* **PROBLEM DESCRIPTION**:
Would you tally how many lines in the records include the word "JobManager"? Reply with the number only.

►

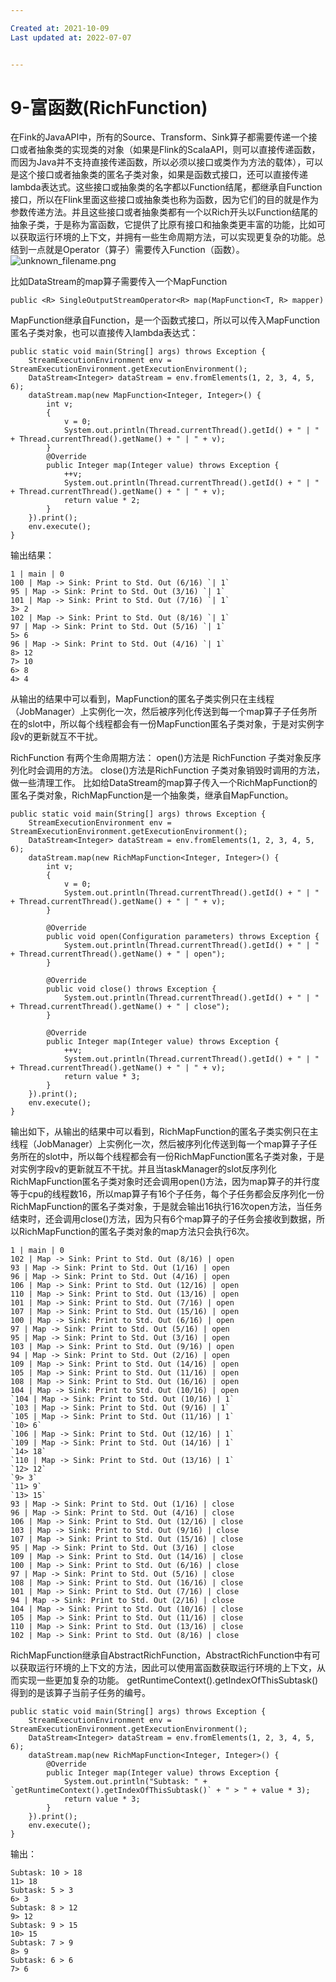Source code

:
 ```yaml
---

Created at: 2021-10-09
Last updated at: 2022-07-07


---
```


# 9-富函数(RichFunction)


在Fink的JavaAPI中，所有的Source、Transform、Sink算子都需要传递一个接口或者抽象类的实现类的对象（如果是Flink的ScalaAPI，则可以直接传递函数，而因为Java并不支持直接传递函数，所以必须以接口或类作为方法的载体），可以是这个接口或者抽象类的匿名子类对象，如果是函数式接口，还可以直接传递lambda表达式。这些接口或抽象类的名字都以Function结尾，都继承自Function接口，所以在Flink里面这些接口或抽象类也称为函数，因为它们的目的就是作为参数传递方法。并且这些接口或者抽象类都有一个以Rich开头以Function结尾的抽象子类，于是称为富函数，它提供了比原有接口和抽象类更丰富的功能，比如可以获取运行环境的上下文，并拥有一些生命周期方法，可以实现更复杂的功能。总结到一点就是Operator（算子）需要传入Function（函数）。
![unknown_filename.png](./_resources/9-富函数(RichFunction).resources/unknown_filename.png)

比如DataStream的map算子需要传入一个MapFunction
```
public <R> SingleOutputStreamOperator<R> map(MapFunction<T, R> mapper)
```
MapFunction继承自Function，是一个函数式接口，所以可以传入MapFunction匿名子类对象，也可以直接传入lambda表达式：
```
public static void main(String[] args) throws Exception {
    StreamExecutionEnvironment env = StreamExecutionEnvironment.getExecutionEnvironment();
    DataStream<Integer> dataStream = env.fromElements(1, 2, 3, 4, 5, 6);
    dataStream.map(new MapFunction<Integer, Integer>() {
        int v;
        {
            v = 0;
            System.out.println(Thread.currentThread().getId() + " | " + Thread.currentThread().getName() + " | " + v);
        }
        @Override
        public Integer map(Integer value) throws Exception {
            ++v;
            System.out.println(Thread.currentThread().getId() + " | " + Thread.currentThread().getName() + " | " + v);
            return value * 2;
        }
    }).print();
    env.execute();
}
```
输出结果：
```
1 | main | 0
100 | Map -> Sink: Print to Std. Out (6/16) `| 1`
95 | Map -> Sink: Print to Std. Out (3/16) `| 1`
101 | Map -> Sink: Print to Std. Out (7/16) `| 1`
3> 2
102 | Map -> Sink: Print to Std. Out (8/16) `| 1`
97 | Map -> Sink: Print to Std. Out (5/16) `| 1`
5> 6
96 | Map -> Sink: Print to Std. Out (4/16) `| 1`
8> 12
7> 10
6> 8
4> 4
```
从输出的结果中可以看到，MapFunction的匿名子类实例只在主线程（JobManager）上实例化一次，然后被序列化传送到每一个map算子子任务所在的slot中，所以每个线程都会有一份MapFunction匿名子类对象，于是对实例字段v的更新就互不干扰。

RichFunction 有两个生命周期方法：
open()方法是 RichFunction 子类对象反序列化时会调用的方法。
close()方法是RichFunction 子类对象销毁时调用的方法，做一些清理工作。
比如给DataStream的map算子传入一个RichMapFunction的匿名子类对象，RichMapFunction是一个抽象类，继承自MapFunction。
```
public static void main(String[] args) throws Exception {
    StreamExecutionEnvironment env = StreamExecutionEnvironment.getExecutionEnvironment();
    DataStream<Integer> dataStream = env.fromElements(1, 2, 3, 4, 5, 6);
    dataStream.map(new RichMapFunction<Integer, Integer>() {
        int v;
        {
            v = 0;
            System.out.println(Thread.currentThread().getId() + " | " + Thread.currentThread().getName() + " | " + v);
        }

        @Override
        public void open(Configuration parameters) throws Exception {
            System.out.println(Thread.currentThread().getId() + " | " + Thread.currentThread().getName() + " | open");
        }

        @Override
        public void close() throws Exception {
            System.out.println(Thread.currentThread().getId() + " | " + Thread.currentThread().getName() + " | close");
        }

        @Override
        public Integer map(Integer value) throws Exception {
            ++v;
            System.out.println(Thread.currentThread().getId() + " | " + Thread.currentThread().getName() + " | " + v);
            return value * 3;
        }
    }).print();
    env.execute();
}
```
输出如下，从输出的结果中可以看到，RichMapFunction的匿名子类实例只在主线程（JobManager）上实例化一次，然后被序列化传送到每一个map算子子任务所在的slot中，所以每个线程都会有一份RichMapFunction匿名子类对象，于是对实例字段v的更新就互不干扰。并且当taskManager的slot反序列化RichMapFunction匿名子类对象时还会调用open()方法，因为map算子的并行度等于cpu的线程数16，所以map算子有16个子任务，每个子任务都会反序列化一份RichMapFunction的匿名子类对象，于是就会输出16执行16次open方法，当任务结束时，还会调用close()方法，因为只有6个map算子的子任务会接收到数据，所以RichMapFunction的匿名子类对象的map方法只会执行6次。
```
1 | main | 0
102 | Map -> Sink: Print to Std. Out (8/16) | open
93 | Map -> Sink: Print to Std. Out (1/16) | open
96 | Map -> Sink: Print to Std. Out (4/16) | open
106 | Map -> Sink: Print to Std. Out (12/16) | open
110 | Map -> Sink: Print to Std. Out (13/16) | open
101 | Map -> Sink: Print to Std. Out (7/16) | open
107 | Map -> Sink: Print to Std. Out (15/16) | open
100 | Map -> Sink: Print to Std. Out (6/16) | open
97 | Map -> Sink: Print to Std. Out (5/16) | open
95 | Map -> Sink: Print to Std. Out (3/16) | open
103 | Map -> Sink: Print to Std. Out (9/16) | open
94 | Map -> Sink: Print to Std. Out (2/16) | open
109 | Map -> Sink: Print to Std. Out (14/16) | open
105 | Map -> Sink: Print to Std. Out (11/16) | open
108 | Map -> Sink: Print to Std. Out (16/16) | open
104 | Map -> Sink: Print to Std. Out (10/16) | open
`104 | Map -> Sink: Print to Std. Out (10/16) | 1`
`103 | Map -> Sink: Print to Std. Out (9/16) | 1`
`105 | Map -> Sink: Print to Std. Out (11/16) | 1`
`10> 6`
`106 | Map -> Sink: Print to Std. Out (12/16) | 1`
`109 | Map -> Sink: Print to Std. Out (14/16) | 1`
`14> 18`
`110 | Map -> Sink: Print to Std. Out (13/16) | 1`
`12> 12`
`9> 3`
`11> 9`
`13> 15`
93 | Map -> Sink: Print to Std. Out (1/16) | close
96 | Map -> Sink: Print to Std. Out (4/16) | close
106 | Map -> Sink: Print to Std. Out (12/16) | close
103 | Map -> Sink: Print to Std. Out (9/16) | close
107 | Map -> Sink: Print to Std. Out (15/16) | close
95 | Map -> Sink: Print to Std. Out (3/16) | close
109 | Map -> Sink: Print to Std. Out (14/16) | close
100 | Map -> Sink: Print to Std. Out (6/16) | close
97 | Map -> Sink: Print to Std. Out (5/16) | close
108 | Map -> Sink: Print to Std. Out (16/16) | close
101 | Map -> Sink: Print to Std. Out (7/16) | close
94 | Map -> Sink: Print to Std. Out (2/16) | close
104 | Map -> Sink: Print to Std. Out (10/16) | close
105 | Map -> Sink: Print to Std. Out (11/16) | close
110 | Map -> Sink: Print to Std. Out (13/16) | close
102 | Map -> Sink: Print to Std. Out (8/16) | close
```

RichMapFunction继承自AbstractRichFunction，AbstractRichFunction中有可以获取运行环境的上下文的方法，因此可以使用富函数获取运行环境的上下文，从而实现一些更加复杂的功能。
getRuntimeContext().getIndexOfThisSubtask()得到的是该算子当前子任务的编号。
```
public static void main(String[] args) throws Exception {
    StreamExecutionEnvironment env = StreamExecutionEnvironment.getExecutionEnvironment();
    DataStream<Integer> dataStream = env.fromElements(1, 2, 3, 4, 5, 6);
    dataStream.map(new RichMapFunction<Integer, Integer>() {
        @Override
        public Integer map(Integer value) throws Exception {
            System.out.println("Subtask: " + `getRuntimeContext().getIndexOfThisSubtask()` + " > " + value * 3);
            return value * 3;
        }
    }).print();
    env.execute();
}
```
输出：
```
Subtask: 10 > 18
11> 18
Subtask: 5 > 3
6> 3
Subtask: 8 > 12
9> 12
Subtask: 9 > 15
10> 15
Subtask: 7 > 9
8> 9
Subtask: 6 > 6
7> 6
```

◄

* **RESPONSE**:
2